I have to end by this confession: it is rare to have the privilege of researching a case with so many interesting customary law issues but the process has changed my view on the future development of Jersey’s contract law. Hitherto, I had adopted the pragmatic view that Jersey law must be accessible and in a constant state of review and development. That necessarily meant that any judicial “tussle” as to future direction was to be deprecated because it was the litigant that bore the expense and uncertainty. Moreover, the paucity of Jersey contractual cases; the delay in the States passing legislation to update Jersey Law; and (until the creation of the Institute of Law) the lack of an educational establishment to assess and debate Jersey contract law, were all aspects that favoured us harnessing the labours of others. That did not necessarily mandate developing Jersey contract law along English lines, but given the shared language and existing relationships, this would not have been an untenable view. I had, in fact, expressed the preference for adopting the Principles of a European Contract Law (PECL) as a suitable framework; placing Jersey at the forefront of contractual development and also on an international stage. The Law Commission in fact suggested an Indian Contract Law model, which has not otherwise received support.

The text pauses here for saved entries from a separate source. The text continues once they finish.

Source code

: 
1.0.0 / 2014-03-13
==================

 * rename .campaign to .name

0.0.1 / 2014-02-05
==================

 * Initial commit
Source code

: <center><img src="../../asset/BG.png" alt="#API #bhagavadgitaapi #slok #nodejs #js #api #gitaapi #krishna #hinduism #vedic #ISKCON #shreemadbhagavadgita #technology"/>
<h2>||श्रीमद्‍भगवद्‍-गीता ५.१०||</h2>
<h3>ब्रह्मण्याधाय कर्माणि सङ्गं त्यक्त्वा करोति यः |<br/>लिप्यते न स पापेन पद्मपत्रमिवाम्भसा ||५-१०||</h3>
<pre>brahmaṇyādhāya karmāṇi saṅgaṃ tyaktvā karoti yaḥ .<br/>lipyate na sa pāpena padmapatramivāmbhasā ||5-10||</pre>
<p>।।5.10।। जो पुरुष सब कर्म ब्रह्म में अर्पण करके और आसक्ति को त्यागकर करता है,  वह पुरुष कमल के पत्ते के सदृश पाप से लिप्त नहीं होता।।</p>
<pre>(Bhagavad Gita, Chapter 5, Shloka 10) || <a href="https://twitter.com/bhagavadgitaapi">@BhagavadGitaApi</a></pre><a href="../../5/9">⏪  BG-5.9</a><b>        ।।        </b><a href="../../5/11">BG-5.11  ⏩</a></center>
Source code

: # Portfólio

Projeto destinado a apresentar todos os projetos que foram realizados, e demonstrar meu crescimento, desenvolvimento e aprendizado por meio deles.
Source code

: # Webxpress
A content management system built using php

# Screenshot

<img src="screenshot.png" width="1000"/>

The change in my view is that the material is there for the development of Jersey contract law, according to the writings of Pothier and others, but it seems to me that we should be more ready to look to modern day French law that used such works as its inspiration, and so as as to assess how such principles have developed. The work particularly of Duncan Fairgrieve, formerly of the Institute of Law, has provided me with the reassurance that I have needed that Jersey can develop Jersey contract law in a reasonable period. However, we will be heavily reliant on academics, judges and practitioners of his stature in any such endeavour. As the former Bailiff of Jersey, Sir Philip Bailhache, has already remarked, Fairgrieve’s recent book entitled Comparative Law in Practice: Contract Law in a Mid-Channel Jurisdiction should be mandatory reading for practitioners in this area.
Consistency by the Court, either set by virtue of authoritative rulings, or by statutory intervention, will of course be crucial. As the Bailiff Sir William Bailhache has remarked recently in Foster v Holt  JRC 076:
“Absent some conclusive cases decided at Court of Appeal level or in the Privy Council, the more sensible way forward now in our judgment would be a formal Restatement of the Law of Contract.”
Perhaps the Hard Rock Cafe case will provide that former opportunity; resetting Jersey contract law at an authoritative level that will influence its future direction.